§ **Provided records**:
--------

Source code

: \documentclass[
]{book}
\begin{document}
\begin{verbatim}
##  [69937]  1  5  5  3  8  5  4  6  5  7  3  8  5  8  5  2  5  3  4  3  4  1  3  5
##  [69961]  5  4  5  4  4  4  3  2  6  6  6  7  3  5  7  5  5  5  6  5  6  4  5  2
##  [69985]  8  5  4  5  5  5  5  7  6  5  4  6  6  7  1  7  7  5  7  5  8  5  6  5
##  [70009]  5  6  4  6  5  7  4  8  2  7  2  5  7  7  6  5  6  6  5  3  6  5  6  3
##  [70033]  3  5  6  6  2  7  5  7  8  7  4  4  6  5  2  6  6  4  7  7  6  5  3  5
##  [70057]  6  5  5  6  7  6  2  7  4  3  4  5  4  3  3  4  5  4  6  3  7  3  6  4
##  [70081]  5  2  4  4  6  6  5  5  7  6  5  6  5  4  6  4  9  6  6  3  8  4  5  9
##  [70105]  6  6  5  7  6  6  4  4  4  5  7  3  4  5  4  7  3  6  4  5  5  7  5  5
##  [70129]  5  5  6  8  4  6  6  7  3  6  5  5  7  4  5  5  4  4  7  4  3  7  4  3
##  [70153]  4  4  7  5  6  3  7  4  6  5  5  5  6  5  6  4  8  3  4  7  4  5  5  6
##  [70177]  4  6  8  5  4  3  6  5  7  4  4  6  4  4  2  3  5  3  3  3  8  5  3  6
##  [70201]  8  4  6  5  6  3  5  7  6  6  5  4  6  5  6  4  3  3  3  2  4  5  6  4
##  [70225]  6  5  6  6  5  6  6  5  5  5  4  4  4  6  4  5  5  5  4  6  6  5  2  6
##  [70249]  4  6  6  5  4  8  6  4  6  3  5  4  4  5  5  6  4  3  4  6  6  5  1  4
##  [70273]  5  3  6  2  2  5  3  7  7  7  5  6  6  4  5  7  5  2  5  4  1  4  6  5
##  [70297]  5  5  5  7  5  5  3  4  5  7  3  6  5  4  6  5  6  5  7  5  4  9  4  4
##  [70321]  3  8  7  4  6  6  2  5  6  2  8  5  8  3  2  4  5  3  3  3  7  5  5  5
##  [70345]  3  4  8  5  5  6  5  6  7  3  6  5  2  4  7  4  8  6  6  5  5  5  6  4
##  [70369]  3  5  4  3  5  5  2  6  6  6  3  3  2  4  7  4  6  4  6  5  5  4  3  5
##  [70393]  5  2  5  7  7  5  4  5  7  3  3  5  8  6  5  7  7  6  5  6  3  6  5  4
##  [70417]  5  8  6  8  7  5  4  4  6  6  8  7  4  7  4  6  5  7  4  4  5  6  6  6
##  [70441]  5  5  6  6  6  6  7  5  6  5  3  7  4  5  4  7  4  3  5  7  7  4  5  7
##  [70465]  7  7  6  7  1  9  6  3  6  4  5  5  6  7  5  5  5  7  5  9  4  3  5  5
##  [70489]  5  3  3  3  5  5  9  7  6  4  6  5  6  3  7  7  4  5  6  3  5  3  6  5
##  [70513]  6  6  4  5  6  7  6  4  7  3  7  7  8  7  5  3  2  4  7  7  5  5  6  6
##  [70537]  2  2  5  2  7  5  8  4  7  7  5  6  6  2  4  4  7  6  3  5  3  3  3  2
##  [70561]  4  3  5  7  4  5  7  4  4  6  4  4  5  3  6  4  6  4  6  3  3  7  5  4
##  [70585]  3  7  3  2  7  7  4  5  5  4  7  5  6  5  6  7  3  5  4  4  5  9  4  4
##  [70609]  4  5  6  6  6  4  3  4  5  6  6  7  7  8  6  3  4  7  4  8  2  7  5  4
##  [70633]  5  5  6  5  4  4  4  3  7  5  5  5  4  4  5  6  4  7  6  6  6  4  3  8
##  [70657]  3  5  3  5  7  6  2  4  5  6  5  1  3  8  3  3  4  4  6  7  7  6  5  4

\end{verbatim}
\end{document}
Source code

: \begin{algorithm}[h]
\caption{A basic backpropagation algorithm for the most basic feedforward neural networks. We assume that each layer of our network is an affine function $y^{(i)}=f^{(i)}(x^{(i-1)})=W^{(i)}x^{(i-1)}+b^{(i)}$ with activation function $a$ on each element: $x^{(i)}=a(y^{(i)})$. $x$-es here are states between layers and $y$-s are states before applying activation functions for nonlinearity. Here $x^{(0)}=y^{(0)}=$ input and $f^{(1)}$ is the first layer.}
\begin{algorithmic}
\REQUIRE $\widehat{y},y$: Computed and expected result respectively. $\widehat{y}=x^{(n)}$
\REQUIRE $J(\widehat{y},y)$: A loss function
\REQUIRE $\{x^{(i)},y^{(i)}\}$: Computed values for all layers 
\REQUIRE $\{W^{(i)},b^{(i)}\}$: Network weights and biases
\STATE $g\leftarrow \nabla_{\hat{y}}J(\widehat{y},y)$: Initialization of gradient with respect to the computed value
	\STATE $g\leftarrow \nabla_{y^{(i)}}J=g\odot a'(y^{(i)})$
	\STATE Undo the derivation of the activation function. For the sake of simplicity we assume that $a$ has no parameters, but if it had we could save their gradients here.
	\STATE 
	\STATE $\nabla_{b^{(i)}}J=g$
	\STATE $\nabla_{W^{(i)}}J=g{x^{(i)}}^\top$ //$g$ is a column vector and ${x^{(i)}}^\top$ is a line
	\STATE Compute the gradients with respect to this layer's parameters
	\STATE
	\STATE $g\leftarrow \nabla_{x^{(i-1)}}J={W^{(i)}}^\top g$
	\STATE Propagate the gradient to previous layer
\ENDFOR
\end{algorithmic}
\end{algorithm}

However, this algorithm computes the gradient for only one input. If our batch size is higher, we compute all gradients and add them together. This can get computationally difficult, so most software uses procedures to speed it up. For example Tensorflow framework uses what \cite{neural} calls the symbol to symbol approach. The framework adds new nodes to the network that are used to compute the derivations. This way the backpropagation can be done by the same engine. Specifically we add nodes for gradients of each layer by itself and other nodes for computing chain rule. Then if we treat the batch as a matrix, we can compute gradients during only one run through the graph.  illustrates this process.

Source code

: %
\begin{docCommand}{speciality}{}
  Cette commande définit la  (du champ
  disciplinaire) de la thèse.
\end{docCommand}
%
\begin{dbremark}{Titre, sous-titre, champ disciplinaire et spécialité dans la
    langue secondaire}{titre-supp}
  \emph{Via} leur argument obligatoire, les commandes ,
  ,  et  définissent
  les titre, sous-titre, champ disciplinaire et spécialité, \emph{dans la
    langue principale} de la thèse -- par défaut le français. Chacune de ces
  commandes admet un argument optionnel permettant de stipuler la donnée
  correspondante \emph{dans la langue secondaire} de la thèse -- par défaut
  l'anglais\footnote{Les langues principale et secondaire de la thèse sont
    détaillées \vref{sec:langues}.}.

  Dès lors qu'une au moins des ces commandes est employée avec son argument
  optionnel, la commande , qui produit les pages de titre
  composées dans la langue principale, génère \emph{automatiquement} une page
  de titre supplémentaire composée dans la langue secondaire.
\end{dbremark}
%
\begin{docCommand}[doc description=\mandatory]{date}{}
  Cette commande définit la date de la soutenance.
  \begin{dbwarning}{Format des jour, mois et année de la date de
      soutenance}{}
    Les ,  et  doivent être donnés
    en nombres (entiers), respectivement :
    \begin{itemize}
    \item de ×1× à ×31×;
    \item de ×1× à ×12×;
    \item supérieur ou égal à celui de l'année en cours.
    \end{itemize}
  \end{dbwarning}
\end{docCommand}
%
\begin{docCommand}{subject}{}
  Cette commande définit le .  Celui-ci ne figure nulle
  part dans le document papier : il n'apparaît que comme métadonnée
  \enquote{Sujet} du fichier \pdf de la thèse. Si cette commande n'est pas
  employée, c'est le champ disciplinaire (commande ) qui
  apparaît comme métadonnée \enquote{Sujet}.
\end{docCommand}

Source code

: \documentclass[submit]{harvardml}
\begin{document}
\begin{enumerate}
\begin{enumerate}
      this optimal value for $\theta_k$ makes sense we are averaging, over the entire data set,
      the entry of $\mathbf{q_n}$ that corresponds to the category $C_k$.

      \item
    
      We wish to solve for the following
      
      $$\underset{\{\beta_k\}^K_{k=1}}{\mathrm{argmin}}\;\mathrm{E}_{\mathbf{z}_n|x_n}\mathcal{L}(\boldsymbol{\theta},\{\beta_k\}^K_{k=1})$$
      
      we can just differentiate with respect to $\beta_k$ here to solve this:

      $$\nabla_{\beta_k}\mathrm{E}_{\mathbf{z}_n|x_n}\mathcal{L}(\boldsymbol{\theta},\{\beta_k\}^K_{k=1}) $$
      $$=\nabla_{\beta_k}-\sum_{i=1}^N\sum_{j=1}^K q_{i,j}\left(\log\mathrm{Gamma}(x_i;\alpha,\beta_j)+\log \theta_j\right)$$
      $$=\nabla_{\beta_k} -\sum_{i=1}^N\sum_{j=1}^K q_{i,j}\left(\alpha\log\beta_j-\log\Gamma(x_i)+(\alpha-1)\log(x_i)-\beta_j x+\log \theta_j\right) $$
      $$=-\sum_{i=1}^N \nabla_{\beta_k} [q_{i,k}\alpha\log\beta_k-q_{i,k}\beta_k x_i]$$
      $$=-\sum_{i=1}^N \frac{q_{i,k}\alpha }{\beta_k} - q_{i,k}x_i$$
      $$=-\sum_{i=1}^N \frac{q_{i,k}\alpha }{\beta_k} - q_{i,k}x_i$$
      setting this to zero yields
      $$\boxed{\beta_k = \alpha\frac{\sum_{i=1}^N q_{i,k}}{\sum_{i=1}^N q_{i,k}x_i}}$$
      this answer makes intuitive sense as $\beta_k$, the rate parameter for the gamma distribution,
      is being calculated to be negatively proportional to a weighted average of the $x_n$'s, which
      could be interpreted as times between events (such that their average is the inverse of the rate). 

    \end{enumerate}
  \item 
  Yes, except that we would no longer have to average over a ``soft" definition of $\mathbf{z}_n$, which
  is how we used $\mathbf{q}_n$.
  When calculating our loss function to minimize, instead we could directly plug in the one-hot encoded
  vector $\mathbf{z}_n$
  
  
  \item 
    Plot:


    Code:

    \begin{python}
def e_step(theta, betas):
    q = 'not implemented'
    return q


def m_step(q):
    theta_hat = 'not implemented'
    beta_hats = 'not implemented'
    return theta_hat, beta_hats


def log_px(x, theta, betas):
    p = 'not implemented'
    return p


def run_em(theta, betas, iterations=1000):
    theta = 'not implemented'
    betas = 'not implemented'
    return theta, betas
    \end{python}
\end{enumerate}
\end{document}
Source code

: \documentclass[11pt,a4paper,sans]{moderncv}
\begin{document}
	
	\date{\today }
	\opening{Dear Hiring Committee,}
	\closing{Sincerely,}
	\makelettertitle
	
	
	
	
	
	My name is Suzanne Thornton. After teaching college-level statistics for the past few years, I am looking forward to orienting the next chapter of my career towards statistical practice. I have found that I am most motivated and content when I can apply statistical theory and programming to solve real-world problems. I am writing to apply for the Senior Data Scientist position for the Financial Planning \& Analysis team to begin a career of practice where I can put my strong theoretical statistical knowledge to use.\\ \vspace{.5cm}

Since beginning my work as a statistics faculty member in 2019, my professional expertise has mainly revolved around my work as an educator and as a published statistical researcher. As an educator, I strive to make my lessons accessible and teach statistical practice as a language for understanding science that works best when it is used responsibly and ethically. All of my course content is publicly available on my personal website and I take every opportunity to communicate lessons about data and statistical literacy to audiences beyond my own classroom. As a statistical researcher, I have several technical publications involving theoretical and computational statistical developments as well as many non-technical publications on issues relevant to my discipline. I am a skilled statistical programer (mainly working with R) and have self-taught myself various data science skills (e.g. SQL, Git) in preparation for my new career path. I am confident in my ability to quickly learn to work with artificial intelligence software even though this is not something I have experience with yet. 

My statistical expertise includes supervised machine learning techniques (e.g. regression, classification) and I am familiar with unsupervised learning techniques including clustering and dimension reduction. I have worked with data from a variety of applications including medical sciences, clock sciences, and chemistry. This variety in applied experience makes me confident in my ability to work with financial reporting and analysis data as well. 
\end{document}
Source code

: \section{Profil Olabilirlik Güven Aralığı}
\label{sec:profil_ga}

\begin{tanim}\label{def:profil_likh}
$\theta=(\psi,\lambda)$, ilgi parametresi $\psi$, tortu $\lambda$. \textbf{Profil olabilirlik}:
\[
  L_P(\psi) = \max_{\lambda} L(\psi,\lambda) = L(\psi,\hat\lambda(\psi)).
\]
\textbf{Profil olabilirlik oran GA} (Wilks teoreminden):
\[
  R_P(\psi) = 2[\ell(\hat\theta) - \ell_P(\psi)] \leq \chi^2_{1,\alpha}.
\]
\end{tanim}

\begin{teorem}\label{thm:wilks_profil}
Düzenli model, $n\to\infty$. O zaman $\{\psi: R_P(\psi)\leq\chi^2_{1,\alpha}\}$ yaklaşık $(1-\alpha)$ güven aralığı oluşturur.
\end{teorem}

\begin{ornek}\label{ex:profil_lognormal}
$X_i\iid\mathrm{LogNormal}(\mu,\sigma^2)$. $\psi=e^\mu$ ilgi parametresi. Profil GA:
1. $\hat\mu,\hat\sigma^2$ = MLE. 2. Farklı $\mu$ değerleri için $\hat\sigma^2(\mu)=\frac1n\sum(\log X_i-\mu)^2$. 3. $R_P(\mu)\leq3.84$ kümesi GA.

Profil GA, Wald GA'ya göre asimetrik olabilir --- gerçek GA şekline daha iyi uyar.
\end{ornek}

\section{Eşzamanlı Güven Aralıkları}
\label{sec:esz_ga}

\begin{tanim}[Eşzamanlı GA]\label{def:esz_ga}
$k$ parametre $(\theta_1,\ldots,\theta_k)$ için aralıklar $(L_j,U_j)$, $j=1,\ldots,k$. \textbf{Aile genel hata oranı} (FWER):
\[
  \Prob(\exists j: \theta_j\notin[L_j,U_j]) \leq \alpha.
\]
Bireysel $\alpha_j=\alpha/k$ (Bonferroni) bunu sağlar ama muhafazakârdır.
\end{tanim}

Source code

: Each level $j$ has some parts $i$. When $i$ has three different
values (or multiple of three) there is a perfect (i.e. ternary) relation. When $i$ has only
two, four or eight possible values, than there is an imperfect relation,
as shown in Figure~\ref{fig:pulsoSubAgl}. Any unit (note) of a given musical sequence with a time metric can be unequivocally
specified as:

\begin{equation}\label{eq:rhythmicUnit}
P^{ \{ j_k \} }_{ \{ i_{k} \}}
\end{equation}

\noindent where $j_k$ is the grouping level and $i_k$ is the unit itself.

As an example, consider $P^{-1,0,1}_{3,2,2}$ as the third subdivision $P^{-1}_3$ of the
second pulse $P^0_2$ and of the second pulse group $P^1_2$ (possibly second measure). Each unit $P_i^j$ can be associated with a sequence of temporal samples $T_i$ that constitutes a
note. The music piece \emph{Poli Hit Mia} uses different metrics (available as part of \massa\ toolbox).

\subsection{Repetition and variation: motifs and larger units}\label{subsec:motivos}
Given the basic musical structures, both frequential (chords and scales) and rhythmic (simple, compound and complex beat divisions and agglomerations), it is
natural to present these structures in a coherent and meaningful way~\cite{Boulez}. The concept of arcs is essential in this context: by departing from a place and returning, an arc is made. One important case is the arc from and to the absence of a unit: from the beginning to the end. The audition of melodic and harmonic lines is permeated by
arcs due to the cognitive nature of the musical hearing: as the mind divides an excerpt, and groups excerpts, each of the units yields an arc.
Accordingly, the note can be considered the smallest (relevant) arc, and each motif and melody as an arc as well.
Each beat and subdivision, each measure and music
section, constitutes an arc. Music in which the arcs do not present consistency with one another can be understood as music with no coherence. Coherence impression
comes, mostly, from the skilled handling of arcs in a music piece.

--------

§ **Goal of the exercise**: Count how many lines of the data include the word "right". Your reply should be that number alone.

§ **Your solution**: 2